The cases where the movie is better than the book can probably be counted on the paw of a two-toed sloth. The prime example being the Bourne Identity. Robert Ludlum seems incapable of telling a story without devolving into a European travel journal instead of staying focused. The movie — having little beyond basic inspiration and a few character names in common with the book — is excellent.

The Mediterranean Caper does not have a movie — at least not one that I have seen. If there were it could not help but be better than its source material. I say this with the utmost confidence as one who has watched a Uwe Boll movie, and survived, barely. Also, I know this because there does exist a movie version of a later book in this series and, while it will never qualify as high art or inspire world changing social reform, it is mindlessly fun and endlessly hilarious. My mistake was in hoping that the mindless fun and hilarity were Clive Cussler.

Dirk Pitt starts out this book by getting into a dogfight with a World War II fighter plane — that is shooting up a U.S. Military air field while the military does nothing but cower in fear of ancient technology — while flying an unarmed transport plane. He wins. Then he goes swimming at midnight, forces himself on some random woman he meets on the beech in the dark, calls it seduction, tells her she needed it and she agrees with him. The story goes downhill from there, if that can be believed.

I understand that this book is over thirty years old and times change and sensibilities mature but every word of this book drips with misogyny and the objectification of women. Men become incapable of remaining in control of their faculties when in the presence of women and all women enjoy parading around in front of men, half dressed, while the men ‘admire’ them.

I’m sure there was a story as well but I couldn’t see it because of the red haze of rage that this book inspired in me. There was something about a submarine full of drugs and Nazi patriots and a fish that had never been found before — which, by the way, Dirk Pitt found for the scientists, after overturning the biggest drug smuggling operation in the world, that INTERPOL was unable to figure out, all on three days without sleep.

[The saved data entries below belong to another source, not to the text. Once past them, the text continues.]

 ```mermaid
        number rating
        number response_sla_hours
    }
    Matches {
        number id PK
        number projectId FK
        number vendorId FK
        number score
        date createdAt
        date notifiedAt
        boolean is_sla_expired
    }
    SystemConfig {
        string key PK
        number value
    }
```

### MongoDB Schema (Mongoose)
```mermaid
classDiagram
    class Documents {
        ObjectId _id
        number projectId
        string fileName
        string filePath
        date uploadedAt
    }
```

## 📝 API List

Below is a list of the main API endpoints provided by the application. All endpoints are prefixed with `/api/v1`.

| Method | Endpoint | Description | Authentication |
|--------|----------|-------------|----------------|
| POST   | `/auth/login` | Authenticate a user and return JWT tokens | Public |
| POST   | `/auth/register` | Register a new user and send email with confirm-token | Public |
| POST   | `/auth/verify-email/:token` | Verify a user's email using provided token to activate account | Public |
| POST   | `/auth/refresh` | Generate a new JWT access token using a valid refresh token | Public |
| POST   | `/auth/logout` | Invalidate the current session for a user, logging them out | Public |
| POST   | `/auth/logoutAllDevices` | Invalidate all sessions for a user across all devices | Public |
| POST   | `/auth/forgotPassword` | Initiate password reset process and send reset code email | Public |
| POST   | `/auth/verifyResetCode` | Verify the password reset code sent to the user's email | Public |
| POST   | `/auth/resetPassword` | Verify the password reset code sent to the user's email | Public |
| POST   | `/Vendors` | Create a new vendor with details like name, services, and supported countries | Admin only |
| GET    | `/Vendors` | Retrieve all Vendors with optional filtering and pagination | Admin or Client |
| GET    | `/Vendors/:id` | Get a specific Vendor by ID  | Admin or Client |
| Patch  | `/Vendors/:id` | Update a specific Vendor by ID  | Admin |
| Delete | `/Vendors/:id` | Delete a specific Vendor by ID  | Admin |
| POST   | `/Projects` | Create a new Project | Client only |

Then there was the writing. Cussler obviously loves the Mediterranean. His descriptions of the blue water and the rock cliffs and the reefs and caves were the only part of the prose that felt like actual words. The rest was a jumble of barely comprehensible syllables tossed about and stirred into a stew that resembled kibbles and bits more than alphabet soup. The dialogue sounded like it was put together by a computer taking random samplings of phrases and pasting them together. It was so awkward and, frequently, nonsensical that I had to drag my eyes across the burning coals of confabulation several times in order to gain a decipherable meaning from the text. Much of the plot was equally incomprehensible, mostly due to it being incomprehensible but the vague sentences and overwrought verbosity obscured what little meaning was actually there.

It’s like a train wreck. You can’t look away. You want to, but…

Needless to say I will not be reading any more of Cussler’s significant body of work.